Google gives many pages about kernel threads, e.g. Frey's page.

user threads & stack:
Each thread has its own stack so that it can use its own local variables, thread’s share global variables which are part of .data or .bss sections of linux executable.
Since threads share global variables i.e we use synchronization mechanisms like mutex when we want to access/modify global variables in multi threaded application. Local variables are part of thread individual stack, so no need of any synchronization.
Kernel threads
Kernel threads have emerged from the need to run kernel code in process context. Kernel threads are the basis of the workqueue mechanism. Essentially, a thread kernel is a thread that only runs in kernel mode and has no user address space or other user attributes.
To create a thread kernel, use kthread_create():
#include <linux/kthread.h>
structure task_struct *kthread_create(int (*threadfn)(void *data),
void *data, const char namefmt[], ...);
kernel threads & stack:
Kernel threads are used to do post processing tasks for kernel like pdf flush threads, workq threads etc.
Kernel threads are basically new process only without address space(can be created using clone() call with required flags), means they can’t switch to user-space. kernel threads are schedulable and preempt-able as normal processes.
kernel threads have their own stacks, which they use to manage local info.
More about kernel stacks:-
https://www.kernel.org/doc/Documentation/x86/kernel-stacks

Since you're comparing kernel threads with user[land] threads, I assume you mean something like the following.
The normal way of implementing threads nowadays is to do it in the kernel, so those can be considered "normal" threads. It's however also possible to do it in userland, using signals such as SIGALRM, whose handler will save the current process state (registers, mostly) and change them to another one previously saved. Several OSes used this as a way to implement threads before they got proper kernel thread support. They can be faster, since you don't have to go into kernel mode, but in practice they've faded away.
There's also cooperative userland threads, where one thread runs until it calls a special function (usually called yield), which then switches to another thread in a similar way as with SIGALRM above. The advantage here is that the program is in total control, which can be useful when you have timing concerns (a game for example). You also don't have to care much about thread safety.

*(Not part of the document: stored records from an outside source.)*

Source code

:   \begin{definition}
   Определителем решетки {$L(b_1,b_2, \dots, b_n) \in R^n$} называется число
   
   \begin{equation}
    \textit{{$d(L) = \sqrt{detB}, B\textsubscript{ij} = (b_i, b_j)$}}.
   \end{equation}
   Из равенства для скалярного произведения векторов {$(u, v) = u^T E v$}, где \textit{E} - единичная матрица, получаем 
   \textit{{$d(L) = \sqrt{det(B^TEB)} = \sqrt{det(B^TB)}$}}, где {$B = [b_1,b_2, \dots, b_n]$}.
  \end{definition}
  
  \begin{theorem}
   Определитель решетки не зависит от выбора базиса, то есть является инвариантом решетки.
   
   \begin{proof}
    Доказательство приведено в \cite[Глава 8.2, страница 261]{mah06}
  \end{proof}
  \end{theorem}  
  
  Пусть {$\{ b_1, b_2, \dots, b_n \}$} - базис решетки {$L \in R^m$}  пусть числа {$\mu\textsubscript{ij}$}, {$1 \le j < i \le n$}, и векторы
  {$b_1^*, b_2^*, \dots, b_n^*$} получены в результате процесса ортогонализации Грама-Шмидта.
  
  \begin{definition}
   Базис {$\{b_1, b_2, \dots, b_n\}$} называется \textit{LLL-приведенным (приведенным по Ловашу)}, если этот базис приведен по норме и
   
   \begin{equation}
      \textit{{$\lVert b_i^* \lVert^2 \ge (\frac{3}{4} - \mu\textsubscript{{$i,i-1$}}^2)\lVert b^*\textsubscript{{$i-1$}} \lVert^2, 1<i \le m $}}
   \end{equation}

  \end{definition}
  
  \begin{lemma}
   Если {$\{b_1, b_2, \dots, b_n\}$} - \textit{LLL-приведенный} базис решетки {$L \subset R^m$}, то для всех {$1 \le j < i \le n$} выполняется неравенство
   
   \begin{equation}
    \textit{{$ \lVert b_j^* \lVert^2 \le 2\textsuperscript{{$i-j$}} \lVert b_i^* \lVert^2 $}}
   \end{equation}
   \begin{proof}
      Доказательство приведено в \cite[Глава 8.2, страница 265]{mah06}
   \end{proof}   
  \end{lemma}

The big disadvantage is that only one thread can run at a time, and therefore this method is also uncommon now that processors have multiple cores.
Kernel threads are implemented in the kernel. Perhaps you meant how to use them? The most common way is to call pthread_create.

Related

Are locked pages inherited by pthreads?

I have a little paging problem on my realtime system, and wanted to know how exactly linux should behave in my particular case.
Among various other things, my application spawns 2 threads using pthread_create(), which operate on a set of shared buffers.
The first thread, let's call it A, reads data from a device, performs some calculations on it, and writes the results into one of the buffers.
Once that buffer is full, thread B will read all the results and send them to a PC via ethernet, while thread A writes into the next buffer.
I have noticed that each time thread A starts writing into a previously unused buffer, i miss some interrupts and lose data (there is an id in the header of each packet, and if that increments by more than one, i have missed interrupts).
So if i use n buffers, i get exactly n bursts of missed interrupts at the start of my data acquisition (therefore the problem is definitely caused by paging).
To fix this, i used mlock() and memset() on all of the buffers to make sure they are actually paged in.
This fixed my problem, but i was wondering where in my code would be the correct place do this. In my main application, or in one/both of the threads? (currently i do it in both threads)
According to the libc documentation (section 3.4.2 "Locked Memory Details"), memory locks are not inherited by child processes created using fork().
So what about pthreads? Do they behave the same way, or would they inherit those locks from my main process?
Some background information about my system, even though i don't think it matters in this particular case:
It is an embedded system powered by a SoC with a dual-core Cortex-A9 running Linux 4.1.22 with PREEMPT_RT.
The interrupt frequency is 4kHz
The thread priorities (as shown in htop) are -99 for the interrupt, -98 for thread A (both of which are higher than the standard priority of -51 for all other interrupts) and -2 for thread B
EDIT:
I have done some additional tests, calling my page locking function from different threads (and in main).
If i lock the pages in main(), and then try to lock them again in one of the threads, i would expect to see a large amount of page faults for main() but no page faults for the thread itself (because the pages should already be locked). However, htop tells a different story: i see a large amount of page faults (MINFLT column) for each and every thread that locks those pages.
To me, that would suggest that pthreads actually do have the same limitation as child processes spawned using fork(). And if this is the case, locking them in both threads (but not in main) would be the correct procedure.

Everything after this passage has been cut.